> [Records for this exercise]:
◆ ◆ ◆ ◆ ◆ ◆ ◆

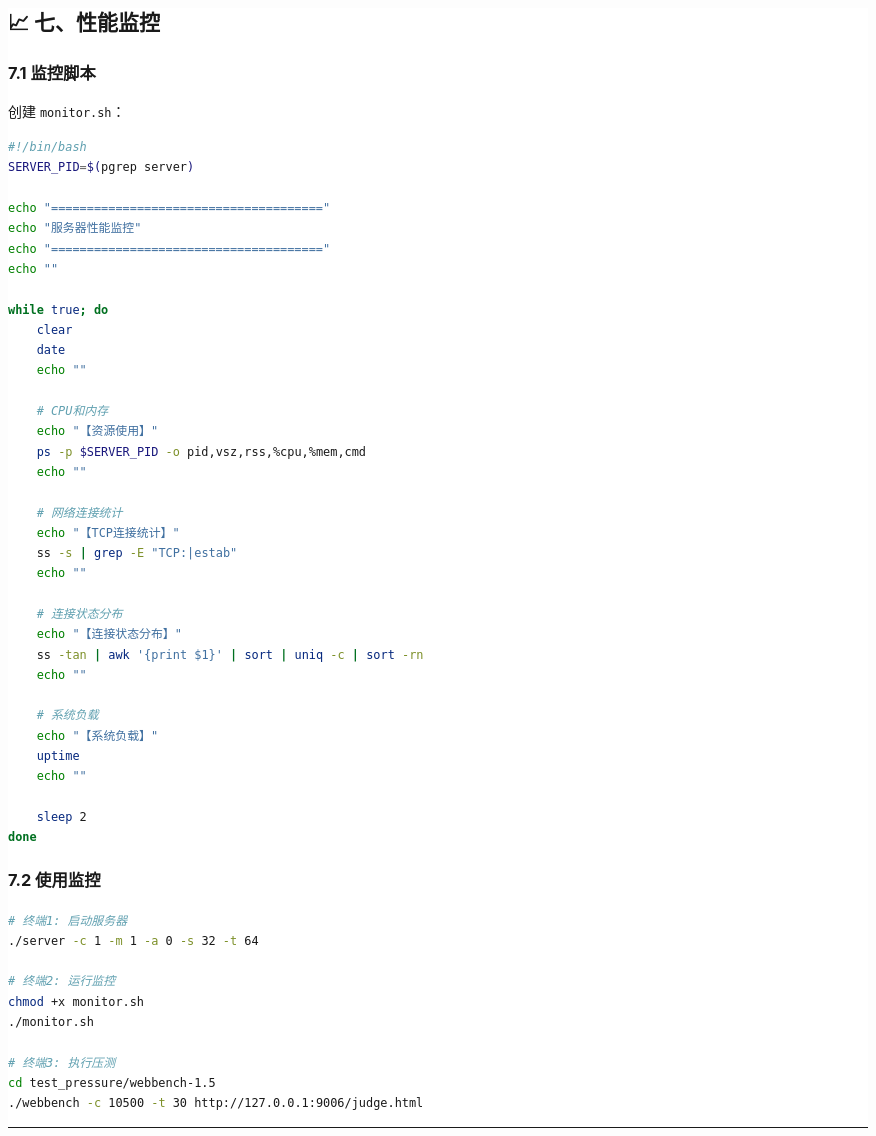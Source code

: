 
## 📈 七、性能监控

### 7.1 监控脚本

创建 `monitor.sh`：

```bash
#!/bin/bash
SERVER_PID=$(pgrep server)

echo "======================================"
echo "服务器性能监控"
echo "======================================"
echo ""

while true; do
    clear
    date
    echo ""
    
    # CPU和内存
    echo "【资源使用】"
    ps -p $SERVER_PID -o pid,vsz,rss,%cpu,%mem,cmd
    echo ""
    
    # 网络连接统计
    echo "【TCP连接统计】"
    ss -s | grep -E "TCP:|estab"
    echo ""
    
    # 连接状态分布
    echo "【连接状态分布】"
    ss -tan | awk '{print $1}' | sort | uniq -c | sort -rn
    echo ""
    
    # 系统负载
    echo "【系统负载】"
    uptime
    echo ""
    
    sleep 2
done
```

### 7.2 使用监控

```bash
# 终端1: 启动服务器
./server -c 1 -m 1 -a 0 -s 32 -t 64

# 终端2: 运行监控
chmod +x monitor.sh
./monitor.sh

# 终端3: 执行压测
cd test_pressure/webbench-1.5
./webbench -c 10500 -t 30 http://127.0.0.1:9006/judge.html
```

---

◆ ◆ ◆ ◆ ◆ ◆ ◆

Set down all of the entries exactly as they appear, but keep the images out.

> [Task output]:
Source code

: 
## 📈 七、性能监控

### 7.1 监控脚本

创建 `monitor.sh`：

```bash
#!/bin/bash
SERVER_PID=$(pgrep server)

echo "======================================"
echo "服务器性能监控"
echo "======================================"
echo ""

while true; do
    clear
    date
    echo ""
    
    # CPU和内存
    echo "【资源使用】"
    ps -p $SERVER_PID -o pid,vsz,rss,%cpu,%mem,cmd
    echo ""
    
    # 网络连接统计
    echo "【TCP连接统计】"
    ss -s | grep -E "TCP:|estab"
    echo ""
    
    # 连接状态分布
    echo "【连接状态分布】"
    ss -tan | awk '{print $1}' | sort | uniq -c | sort -rn
    echo ""
    
    # 系统负载
    echo "【系统负载】"
    uptime
    echo ""
    
    sleep 2
done
```

### 7.2 使用监控

```bash
# 终端1: 启动服务器
./server -c 1 -m 1 -a 0 -s 32 -t 64

# 终端2: 运行监控
chmod +x monitor.sh
./monitor.sh

# 终端3: 执行压测
cd test_pressure/webbench-1.5
./webbench -c 10500 -t 30 http://127.0.0.1:9006/judge.html
```

---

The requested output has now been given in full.